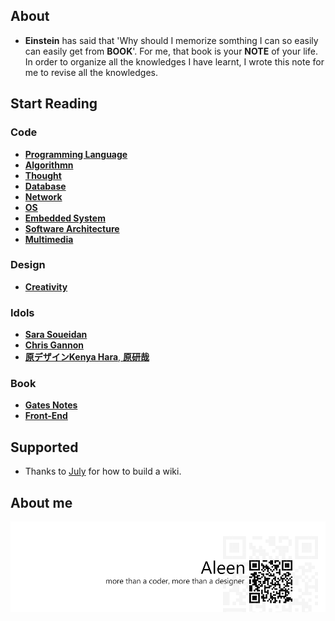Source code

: ## About
- **Einstein** has said that 'Why should I memorize somthing I can so easily can   easily get from **BOOK**'. For me, that book is your **NOTE** of your life. In order to organize all the knowledges I have learnt, I wrote this note for me to revise all the knowledges.

## Start Reading
### Code
 * [**Programming Language**](./Programming/Programming%20Menu.md)
 * [**Algorithmn**](./Algorithmn/Algorithmn%20Menu.md)
 * [**Thought**](./Thought/Thought%20Menu.md)
 * [**Database**](./Database/Database.md)
 * [**Network**](./Network/Network.md)
 * [**OS**](./OS/OS.md)
 * [**Embedded System**](./Embedded_System/Embedded_System.md)
 * [**Software Architecture**](./Architecture/Architecture.md)
 * [**Multimedia**](./Multimedia/Multimedia.md)

### Design
 * [**Creativity**](./Creativity/Creativity.md)

### Idols
 * [**Sara Soueidan**](http://sarasoueidan.com/)
 * [**Chris Gannon**](http://blog.gannon.tv/)
 * [**原デザインKenya Hara**, **原研哉**](http://www.ndc.co.jp/hara/en/)

### Book
 * [**Gates Notes**](http://www.gatesnotes.com/books)
 * [**Front-End**](./frontend/frontend.md)

## Supported
 * Thanks to [July](https://www.github.com/julycoding) for how to build a wiki.

## About me
<a href="http://aleen42.github.io/" target="_blank" ><img src="./pic/tail.gif"></a>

--------------------------------------------------

An exact copy of the entries, without any pictures, is what the answer should be.

Source code

: ## About
- **Einstein** has said that 'Why should I memorize somthing I can so easily can   easily get from **BOOK**'. For me, that book is your **NOTE** of your life. In order to organize all the knowledges I have learnt, I wrote this note for me to revise all the knowledges.

## Start Reading
### Code
 * [**Programming Language**](./Programming/Programming%20Menu.md)
 * [**Algorithmn**](./Algorithmn/Algorithmn%20Menu.md)
 * [**Thought**](./Thought/Thought%20Menu.md)
 * [**Database**](./Database/Database.md)
 * [**Network**](./Network/Network.md)
 * [**OS**](./OS/OS.md)
 * [**Embedded System**](./Embedded_System/Embedded_System.md)
 * [**Software Architecture**](./Architecture/Architecture.md)
 * [**Multimedia**](./Multimedia/Multimedia.md)

### Design
 * [**Creativity**](./Creativity/Creativity.md)

### Idols
 * [**Sara Soueidan**](http://sarasoueidan.com/)
 * [**Chris Gannon**](http://blog.gannon.tv/)
 * [**原デザインKenya Hara**, **原研哉**](http://www.ndc.co.jp/hara/en/)

### Book
 * [**Gates Notes**](http://www.gatesnotes.com/books)
 * [**Front-End**](./frontend/frontend.md)

## Supported
 * Thanks to [July](https://www.github.com/julycoding) for how to build a wiki.

## About me
<a href="http://aleen42.github.io/" target="_blank" ><img src="./pic/tail.gif"></a>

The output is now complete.